For all its twists, masterful suspense, and flipping of genre conventions, Don't Breathe still deals with horror movie characters, and a horror movie just can't get very far unless its characters do stupid things like deciding to rob a house when they're positive the homeowner is actually in it.
Which isn't to say these kids don't have a plan. Nice guy Zack (Dylan Minnette) has a father who works for a security company, and thus has easy access to house keys and security codes; Rocky (Janey Levy) is handy because she's a tiny girl who can fit through small spaces; and Money? Well, he's the tattooed bad boy who brings a gun to a robbery, thus giving a homeowner perfectly legal recourse to shoot them all in self defense.

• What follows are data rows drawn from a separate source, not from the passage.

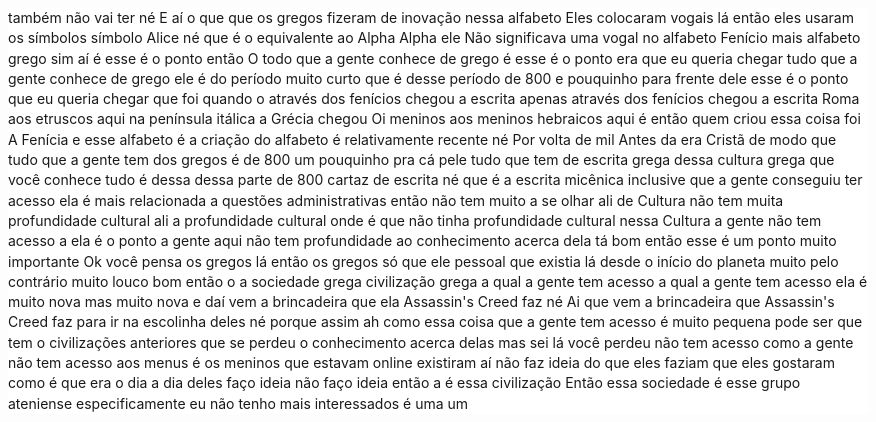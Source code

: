 também não vai ter né E aí o que que os
gregos fizeram de inovação nessa
alfabeto Eles colocaram vogais lá então
eles usaram os símbolos símbolo Alice né
que é o equivalente ao Alpha Alpha ele
Não significava uma vogal no alfabeto
Fenício mais alfabeto grego sim aí é
esse é o ponto então O todo que a gente
conhece de grego é esse é o ponto era
que eu queria chegar tudo que a gente
conhece de grego ele é do período muito
curto que é desse período de 800 e
pouquinho para frente dele esse é o
ponto que eu queria chegar que foi
quando o através dos fenícios chegou a
escrita apenas através dos fenícios
chegou a escrita Roma aos etruscos aqui
na península itálica a Grécia chegou
Oi meninos aos meninos hebraicos aqui é
então quem criou essa coisa foi A
Fenícia e esse alfabeto é a criação do
alfabeto é relativamente recente né Por
volta de mil Antes da era Cristã de modo
que tudo que a gente tem dos gregos é de
800 um pouquinho pra cá pele tudo que
tem de escrita grega dessa cultura grega
que você conhece tudo é dessa dessa
parte de 800 cartaz de escrita né que é
a escrita micênica inclusive que a gente
conseguiu ter acesso ela é mais
relacionada a questões administrativas
então não tem muito a se olhar ali de
Cultura não tem muita profundidade
cultural ali a profundidade cultural
onde é que não tinha profundidade
cultural nessa Cultura a gente não tem
acesso a ela é o ponto a gente aqui não
tem profundidade ao conhecimento acerca
dela tá bom então esse é um ponto muito
importante Ok você pensa os gregos lá
então os gregos só que ele pessoal que
existia lá desde o início do planeta
muito pelo contrário muito louco
bom então o a sociedade grega
civilização grega a qual a gente tem
acesso a qual a gente tem acesso ela é
muito nova mas muito nova e daí vem a
brincadeira que ela Assassin's Creed faz
né Ai que vem a brincadeira que
Assassin's Creed faz para ir na
escolinha deles né porque assim ah como
essa coisa que a gente tem acesso é
muito pequena pode ser que tem o
civilizações anteriores que se perdeu o
conhecimento acerca delas mas sei lá
você perdeu não tem acesso como a gente
não tem acesso aos menus é os meninos
que estavam online existiram aí não faz
ideia do que eles faziam que eles
gostaram como é que era o dia a dia
deles faço ideia não faço ideia então a
é essa civilização Então essa sociedade
é esse grupo ateniense especificamente
eu não tenho mais interessados é uma um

Whoops!
The movie tests the audience's alliances well at the beginning. You can kind of side with the kids because they're stuck in Detroit, and, at least in the case of Rocky, have terrible (to the point of cliché) home lives. They just want one more score so they can get out of Michigan and start over in California! On the other hand, they're robbing a blind war veteran who lost his only child to a tragedy!
Director Fede Alvarez, probably best known for his 2013 remake of The Evil Dead (Sam Raimi also returns as producer), steps back from the ultra gore of that film, sticking primarily with pure suspense. There's a great scene when the kids first enter the house that feels like an endless take, as the camera follows them in and out of rooms, and up and down stairs; it's a great way to ground the audience in what will be the movie's primary setting.
Stephen Lang, as the nameless Blind Man, is genius casting. At first he appears pretty feeble he's got gray hair and stubble, and those ghostly, milky eyes. But then, as he's stumbling around in the dark, you notice this old guy is ripped...as...hell! (Seriously. Stephen Lang is 64 years old and is in better shape than either of the younger guys in the movie.)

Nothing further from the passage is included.